#### [What to work on]
A stretch of the entries below is to be set down exactly, running from the line with "Demonstração de paginação" through the line with "4. **Recibos de", both included, and no other line.

#### [Records provided]
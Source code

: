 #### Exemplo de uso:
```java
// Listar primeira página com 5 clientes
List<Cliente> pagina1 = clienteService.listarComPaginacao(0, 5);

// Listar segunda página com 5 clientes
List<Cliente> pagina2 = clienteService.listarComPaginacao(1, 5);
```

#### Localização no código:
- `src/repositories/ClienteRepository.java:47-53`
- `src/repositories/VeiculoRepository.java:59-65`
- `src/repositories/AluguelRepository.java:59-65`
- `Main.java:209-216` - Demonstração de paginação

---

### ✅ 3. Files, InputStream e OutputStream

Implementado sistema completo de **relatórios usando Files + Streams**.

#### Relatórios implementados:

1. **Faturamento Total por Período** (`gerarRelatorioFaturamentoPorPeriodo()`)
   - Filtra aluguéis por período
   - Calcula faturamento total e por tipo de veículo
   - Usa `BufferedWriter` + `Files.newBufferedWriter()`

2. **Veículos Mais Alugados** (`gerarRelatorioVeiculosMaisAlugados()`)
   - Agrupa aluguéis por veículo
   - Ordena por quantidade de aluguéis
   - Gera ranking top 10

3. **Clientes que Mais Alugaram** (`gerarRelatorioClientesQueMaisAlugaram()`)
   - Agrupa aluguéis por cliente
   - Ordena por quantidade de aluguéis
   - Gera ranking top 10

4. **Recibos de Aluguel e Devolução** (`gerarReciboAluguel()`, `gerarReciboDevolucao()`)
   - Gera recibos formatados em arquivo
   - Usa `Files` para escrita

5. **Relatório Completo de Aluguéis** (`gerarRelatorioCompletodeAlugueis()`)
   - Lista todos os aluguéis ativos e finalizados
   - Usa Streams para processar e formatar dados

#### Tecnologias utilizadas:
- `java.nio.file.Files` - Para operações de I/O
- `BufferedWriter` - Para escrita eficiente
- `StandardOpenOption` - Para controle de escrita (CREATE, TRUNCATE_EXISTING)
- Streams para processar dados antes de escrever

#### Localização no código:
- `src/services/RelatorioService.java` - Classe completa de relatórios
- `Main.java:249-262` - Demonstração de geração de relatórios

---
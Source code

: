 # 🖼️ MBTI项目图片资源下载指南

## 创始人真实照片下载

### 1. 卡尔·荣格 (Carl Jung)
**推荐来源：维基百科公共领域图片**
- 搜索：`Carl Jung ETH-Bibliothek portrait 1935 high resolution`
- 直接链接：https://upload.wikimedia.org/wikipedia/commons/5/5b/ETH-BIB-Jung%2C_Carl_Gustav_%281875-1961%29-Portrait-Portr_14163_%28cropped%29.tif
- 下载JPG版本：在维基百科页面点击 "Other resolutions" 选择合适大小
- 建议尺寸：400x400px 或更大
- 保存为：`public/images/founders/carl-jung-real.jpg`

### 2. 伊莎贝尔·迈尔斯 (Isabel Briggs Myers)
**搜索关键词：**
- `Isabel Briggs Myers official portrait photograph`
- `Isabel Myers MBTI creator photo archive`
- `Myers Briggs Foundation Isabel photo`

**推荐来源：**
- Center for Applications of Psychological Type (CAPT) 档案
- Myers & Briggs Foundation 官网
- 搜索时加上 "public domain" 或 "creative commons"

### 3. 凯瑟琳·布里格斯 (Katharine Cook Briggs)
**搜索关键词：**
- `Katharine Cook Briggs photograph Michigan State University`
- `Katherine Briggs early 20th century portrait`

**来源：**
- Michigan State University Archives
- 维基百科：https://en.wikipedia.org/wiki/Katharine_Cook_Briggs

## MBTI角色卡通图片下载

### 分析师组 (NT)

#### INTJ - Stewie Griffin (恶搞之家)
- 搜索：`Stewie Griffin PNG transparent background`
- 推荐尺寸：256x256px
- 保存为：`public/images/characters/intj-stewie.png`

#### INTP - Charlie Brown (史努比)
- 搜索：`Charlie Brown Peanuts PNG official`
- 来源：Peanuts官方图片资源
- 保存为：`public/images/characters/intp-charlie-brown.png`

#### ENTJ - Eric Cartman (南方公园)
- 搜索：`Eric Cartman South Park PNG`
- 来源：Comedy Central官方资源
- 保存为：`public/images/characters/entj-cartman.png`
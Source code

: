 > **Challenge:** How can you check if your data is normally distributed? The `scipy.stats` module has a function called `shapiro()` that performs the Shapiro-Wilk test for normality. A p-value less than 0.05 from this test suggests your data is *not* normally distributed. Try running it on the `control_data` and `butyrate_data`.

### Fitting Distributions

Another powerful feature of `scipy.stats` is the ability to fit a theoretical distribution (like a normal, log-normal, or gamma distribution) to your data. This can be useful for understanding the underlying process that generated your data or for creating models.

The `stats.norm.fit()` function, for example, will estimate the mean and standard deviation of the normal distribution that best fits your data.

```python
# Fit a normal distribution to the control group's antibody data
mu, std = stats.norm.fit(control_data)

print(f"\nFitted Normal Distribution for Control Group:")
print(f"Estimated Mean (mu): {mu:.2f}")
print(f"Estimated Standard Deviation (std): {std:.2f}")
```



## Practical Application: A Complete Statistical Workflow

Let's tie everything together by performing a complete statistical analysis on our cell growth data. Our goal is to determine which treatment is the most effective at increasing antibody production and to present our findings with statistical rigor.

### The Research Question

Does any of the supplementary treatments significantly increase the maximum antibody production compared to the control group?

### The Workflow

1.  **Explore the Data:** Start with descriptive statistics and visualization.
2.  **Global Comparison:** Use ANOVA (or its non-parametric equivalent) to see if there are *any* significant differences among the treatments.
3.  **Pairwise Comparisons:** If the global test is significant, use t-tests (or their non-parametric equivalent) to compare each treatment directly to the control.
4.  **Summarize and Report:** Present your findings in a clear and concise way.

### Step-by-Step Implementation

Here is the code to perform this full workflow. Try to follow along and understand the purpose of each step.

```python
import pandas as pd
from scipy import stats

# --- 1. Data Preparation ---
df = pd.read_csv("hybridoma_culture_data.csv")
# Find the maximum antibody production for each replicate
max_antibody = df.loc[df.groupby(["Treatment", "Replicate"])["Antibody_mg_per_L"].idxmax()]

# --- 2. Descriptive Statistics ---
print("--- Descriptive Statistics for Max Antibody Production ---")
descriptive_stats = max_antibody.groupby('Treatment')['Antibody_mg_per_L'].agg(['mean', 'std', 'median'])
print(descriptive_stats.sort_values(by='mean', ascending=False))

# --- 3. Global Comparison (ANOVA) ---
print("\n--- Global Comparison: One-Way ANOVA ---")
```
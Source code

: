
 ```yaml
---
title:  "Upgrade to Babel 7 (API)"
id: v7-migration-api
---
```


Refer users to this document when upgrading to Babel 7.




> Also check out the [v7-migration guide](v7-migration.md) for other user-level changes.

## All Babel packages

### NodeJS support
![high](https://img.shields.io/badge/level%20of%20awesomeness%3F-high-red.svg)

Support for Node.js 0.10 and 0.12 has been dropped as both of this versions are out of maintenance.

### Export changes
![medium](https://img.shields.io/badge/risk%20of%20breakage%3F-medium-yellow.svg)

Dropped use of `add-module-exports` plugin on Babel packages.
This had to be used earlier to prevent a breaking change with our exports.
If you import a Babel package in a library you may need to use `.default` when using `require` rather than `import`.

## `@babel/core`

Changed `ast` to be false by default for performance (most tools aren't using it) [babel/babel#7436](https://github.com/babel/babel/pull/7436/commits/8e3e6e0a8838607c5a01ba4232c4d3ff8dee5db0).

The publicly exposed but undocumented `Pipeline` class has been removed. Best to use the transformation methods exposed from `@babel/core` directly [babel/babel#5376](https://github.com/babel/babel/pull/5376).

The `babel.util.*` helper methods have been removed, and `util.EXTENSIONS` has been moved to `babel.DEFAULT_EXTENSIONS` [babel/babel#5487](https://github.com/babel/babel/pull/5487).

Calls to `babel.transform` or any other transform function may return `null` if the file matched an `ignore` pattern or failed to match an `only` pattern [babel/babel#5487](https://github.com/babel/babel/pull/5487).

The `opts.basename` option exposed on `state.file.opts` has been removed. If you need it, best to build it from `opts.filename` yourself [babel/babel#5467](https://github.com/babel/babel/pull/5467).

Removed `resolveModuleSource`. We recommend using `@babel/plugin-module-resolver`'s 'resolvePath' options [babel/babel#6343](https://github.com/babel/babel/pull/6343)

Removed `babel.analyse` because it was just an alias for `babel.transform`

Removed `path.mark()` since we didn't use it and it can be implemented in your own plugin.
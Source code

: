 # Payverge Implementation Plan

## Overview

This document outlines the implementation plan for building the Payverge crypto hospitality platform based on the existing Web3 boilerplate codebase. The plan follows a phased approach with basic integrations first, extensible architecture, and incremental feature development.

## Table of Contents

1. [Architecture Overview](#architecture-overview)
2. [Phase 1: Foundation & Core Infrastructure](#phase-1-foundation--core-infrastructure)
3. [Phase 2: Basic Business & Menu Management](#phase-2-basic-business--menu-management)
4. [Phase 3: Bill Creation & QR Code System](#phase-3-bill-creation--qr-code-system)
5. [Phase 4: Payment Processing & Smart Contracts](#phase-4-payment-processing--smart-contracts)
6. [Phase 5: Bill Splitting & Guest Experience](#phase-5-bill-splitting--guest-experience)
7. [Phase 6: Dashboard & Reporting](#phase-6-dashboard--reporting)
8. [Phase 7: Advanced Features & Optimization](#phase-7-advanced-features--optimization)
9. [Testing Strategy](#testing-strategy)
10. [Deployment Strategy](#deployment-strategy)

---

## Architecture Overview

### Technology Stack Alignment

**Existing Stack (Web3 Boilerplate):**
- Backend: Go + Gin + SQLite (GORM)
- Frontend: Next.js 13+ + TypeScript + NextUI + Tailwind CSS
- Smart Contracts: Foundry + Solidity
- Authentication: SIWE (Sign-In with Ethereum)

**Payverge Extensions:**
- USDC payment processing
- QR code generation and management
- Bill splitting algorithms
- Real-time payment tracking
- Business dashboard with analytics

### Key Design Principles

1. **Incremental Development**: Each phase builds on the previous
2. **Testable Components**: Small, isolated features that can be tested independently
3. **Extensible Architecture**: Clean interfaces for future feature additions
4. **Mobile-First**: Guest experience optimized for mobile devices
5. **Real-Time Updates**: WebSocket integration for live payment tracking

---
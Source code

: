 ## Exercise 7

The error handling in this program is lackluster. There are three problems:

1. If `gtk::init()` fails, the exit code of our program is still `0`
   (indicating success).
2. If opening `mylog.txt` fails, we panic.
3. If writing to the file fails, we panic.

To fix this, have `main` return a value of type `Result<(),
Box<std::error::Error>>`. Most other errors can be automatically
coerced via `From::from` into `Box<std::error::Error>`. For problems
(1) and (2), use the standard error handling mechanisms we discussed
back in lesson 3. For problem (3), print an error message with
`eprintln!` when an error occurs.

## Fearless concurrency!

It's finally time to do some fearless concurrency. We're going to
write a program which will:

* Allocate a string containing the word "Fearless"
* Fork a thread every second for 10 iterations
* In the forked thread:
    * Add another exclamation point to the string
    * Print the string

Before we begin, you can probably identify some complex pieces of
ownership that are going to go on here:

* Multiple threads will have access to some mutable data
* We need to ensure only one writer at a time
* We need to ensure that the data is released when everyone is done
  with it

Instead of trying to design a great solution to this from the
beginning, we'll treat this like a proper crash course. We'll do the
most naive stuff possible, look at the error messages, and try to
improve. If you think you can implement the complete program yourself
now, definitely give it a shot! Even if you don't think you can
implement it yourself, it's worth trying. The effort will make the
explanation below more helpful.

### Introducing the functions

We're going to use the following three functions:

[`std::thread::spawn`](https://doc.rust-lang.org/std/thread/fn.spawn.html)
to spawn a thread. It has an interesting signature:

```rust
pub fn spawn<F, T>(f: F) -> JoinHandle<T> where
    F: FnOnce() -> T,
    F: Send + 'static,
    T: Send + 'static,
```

#### [The completed task]
- `Main.java:209-216` - Demonstração de paginação

---

### ✅ 3. Files, InputStream e OutputStream

Implementado sistema completo de **relatórios usando Files + Streams**.

#### Relatórios implementados:

1. **Faturamento Total por Período** (`gerarRelatorioFaturamentoPorPeriodo()`)
   - Filtra aluguéis por período
   - Calcula faturamento total e por tipo de veículo
   - Usa `BufferedWriter` + `Files.newBufferedWriter()`

2. **Veículos Mais Alugados** (`gerarRelatorioVeiculosMaisAlugados()`)
   - Agrupa aluguéis por veículo
   - Ordena por quantidade de aluguéis
   - Gera ranking top 10

3. **Clientes que Mais Alugaram** (`gerarRelatorioClientesQueMaisAlugaram()`)
   - Agrupa aluguéis por cliente
   - Ordena por quantidade de aluguéis
   - Gera ranking top 10

4. **Recibos de Aluguel e Devolução** (`gerarReciboAluguel()`, `gerarReciboDevolucao()`)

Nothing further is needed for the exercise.